Aber fangen wir am Anfang an.

Konkurrenz: ein Naturgesetz

Wenn ich etwas zu schreiben habe - eine Predigt oder einen Artikel - arbeite ich gerne in einem Cafe. Da kann ich mich wunderbar konzentrieren, manchmal sogar besser, als wenn ich allein im Büro sitze.

Vor einiger Zeit hatte ich dabei ein schönes Erlebnis. Mein Notebook stand vor mir und ich tippte an einer Predigt. Am Nachbartisch sass eine Familie mit drei kleinen Mädchen. Es dauerte nicht lang bis sie entdeckten, dass gegenüber an der Wand ein großer Spiegel hing. Er reichte vom Boden bis zur Decke.

Eines der Mädchen stellte sich vor den Spiegel, begann zu tanzen und schaute sich selbst dabei ganz begeistert zu. Aber es dauerte nicht lange, da kam eine ihrer Schwestern, drängte sich vor sie, und liess nicht zu, dass die kleine Tänzerin noch ihr Spiegelbild sehen konnte. Es war unübersehbar, wie sie das genoss. Sie hatte einen Weg gefunden, Macht auszuüben über ihre Schwester. Sie war in diesem Augenblick die Stärkere.

Aber etwas später konnte ich auch das genaue Gegenteil beobachten: da sassen zwei der Mädchen eng umschlungen da und lachten sich im Spiegel verliebt an, frei und unbeschwert, wie es nur Kinder können.

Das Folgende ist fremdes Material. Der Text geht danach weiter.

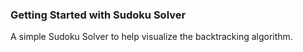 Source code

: ### Getting Started with Sudoku Solver

A simple Sudoku Solver to help visualize the backtracking algorithm.
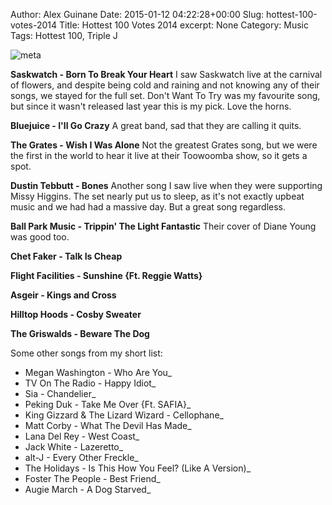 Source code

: Author: Alex Guinane
Date: 2015-01-12 04:22:28+00:00
Slug: hottest-100-votes-2014
Title: Hottest 100 Votes 2014
excerpt: None
Category: Music
Tags: Hottest 100, Triple J

![meta](/images/2015/2015-01-12-hottest-100-votes-2014/meta.png)

**Saskwatch - Born To Break Your Heart**
I saw Saskwatch live at the carnival of flowers, and despite being cold and raining and not knowing any of their songs, we stayed for the full set. Don't Want To Try was my favourite song, but since it wasn't released last year this is my pick. Love the horns.

**Bluejuice - I'll Go Crazy**
A great band, sad that they are calling it quits.

**The Grates - Wish I Was Alone**
Not the greatest Grates song, but we were the first in the world to hear it live at their Toowoomba show, so it gets a spot.

**Dustin Tebbutt - Bones**
Another song I saw live when they were supporting Missy Higgins. The set nearly put us to sleep, as it's not exactly upbeat music and we had had a massive day. But a great song regardless.

**Ball Park Music - Trippin' The Light Fantastic**
Their cover of Diane Young was good too.

**Chet Faker - Talk Is Cheap**

**Flight Facilities - Sunshine {Ft. Reggie Watts}**

**Asgeir - Kings and Cross**

**Hilltop Hoods - Cosby Sweater**

**The Griswalds - Beware The Dog**

Some other songs from my short list:

* Megan Washington - Who Are You_
* TV On The Radio - Happy Idiot_
* Sia - Chandelier_
* Peking Duk - Take Me Over {Ft. SAFIA}_
* King Gizzard & The Lizard Wizard - Cellophane_
* Matt Corby - What The Devil Has Made_
* Lana Del Rey - West Coast_
* Jack White - Lazeretto_
* alt-J - Every Other Freckle_
* The Holidays - Is This How You Feel? (Like A Version)_
* Foster The People - Best Friend_
* Augie March - A Dog Starved_
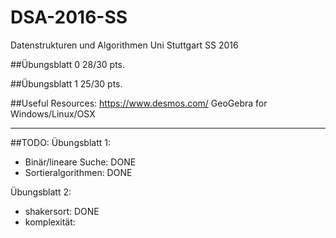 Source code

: # DSA-2016-SS
Datenstrukturen und Algorithmen Uni Stuttgart SS 2016

##Übungsblatt 0
	28/30 pts.

##Übungsblatt 1
	25/30 pts.

##Useful Resources:
	https://www.desmos.com/
	GeoGebra for Windows/Linux/OSX
	
*******

##TODO:
Übungsblatt 1:
- Binär/lineare Suche: DONE 
- Sortieralgorithmen: DONE 


Übungsblatt 2:
- shakersort: DONE
- komplexität:


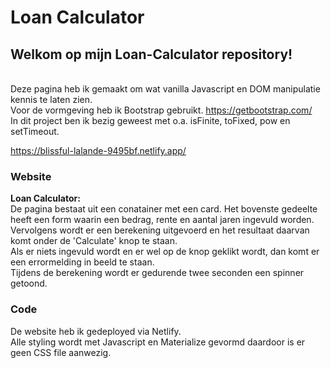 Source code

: # Loan Calculator

## Welkom op mijn Loan-Calculator repository!

\
Deze pagina heb ik gemaakt om wat vanilla Javascript en DOM manipulatie kennis te laten zien. \
Voor de vormgeving heb ik Bootstrap gebruikt. https://getbootstrap.com/ \
In dit project ben ik bezig geweest met o.a. isFinite, toFixed, pow en setTimeout.


https://blissful-lalande-9495bf.netlify.app/


### Website
**Loan Calculator:**\
De pagina bestaat uit een conatainer met een card. Het bovenste gedeelte heeft een form waarin een bedrag, rente en aantal jaren ingevuld worden.
Vervolgens wordt er een berekening uitgevoerd en het resultaat daarvan komt onder de 'Calculate' knop te staan.\
Als er niets ingevuld wordt en er wel op de knop geklikt wordt, dan komt er een errormelding in beeld te staan.\
Tijdens de berekening wordt er gedurende twee seconden een spinner getoond.



### Code
De website heb ik gedeployed via Netlify. \
Alle styling wordt met Javascript en Materialize gevormd daardoor is er geen CSS file aanwezig.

Das sind tatsächlich zwei Seiten in uns, in jedem von uns. Wir sind fähig zu selbstloser Liebe. Wir sehnen uns nach Annahme, aber auch danach, Liebe zu schenken. Aber dann gibt es auch die Sehnsucht danach, Macht auszuüben. Den anderen kleiner zu machen. Zu zeigen, wer das Sagen hat, wer der Stärkere ist.

Von Anfang an ist unser Verhalten geprägt von Wettbewerb.

Katja Thimm schreibt im Spiegel1 über die Konkurrenz zwischen Geschwistern:

… vom ersten gemeinsam verbrachten Lebensjahr an prägen Eifersucht und Rivalität ihre Beziehung. Mit neun Monaten schon bemerkt der Mensch, dass er andere mit Geschrei, Gebrabbel und süßem Lächeln zu Aufmerksamkeit zwingen kann. Fortan ahnt er, dass all die anderen schreienden, brabbelnden und lächelnden Wesen um ihn herum Rivalen sind, und reagiert eifersüchtig.

Wenn wir etwas grösser werden, dann lernen wir sehr schnell, uns Rivalen vom Hals zu halten. Wer sich durchboxt, wird respektiert. Und als Erwachsene haben wir es dann perfektioniert: es geht darum, mehr Erfolg, mehr Geld, mehr Ansehen, mehr Wissen, mehr Einfluss und mehr Macht anzusammeln.

Das ist vollkommen normal für uns. Wettbewerb ist ein Naturgesetz. Schliesslich gibt es ihn nicht nur zwischen Menschen: auch Tiere und sogar Pflanzen kämpfen um die beste Position2.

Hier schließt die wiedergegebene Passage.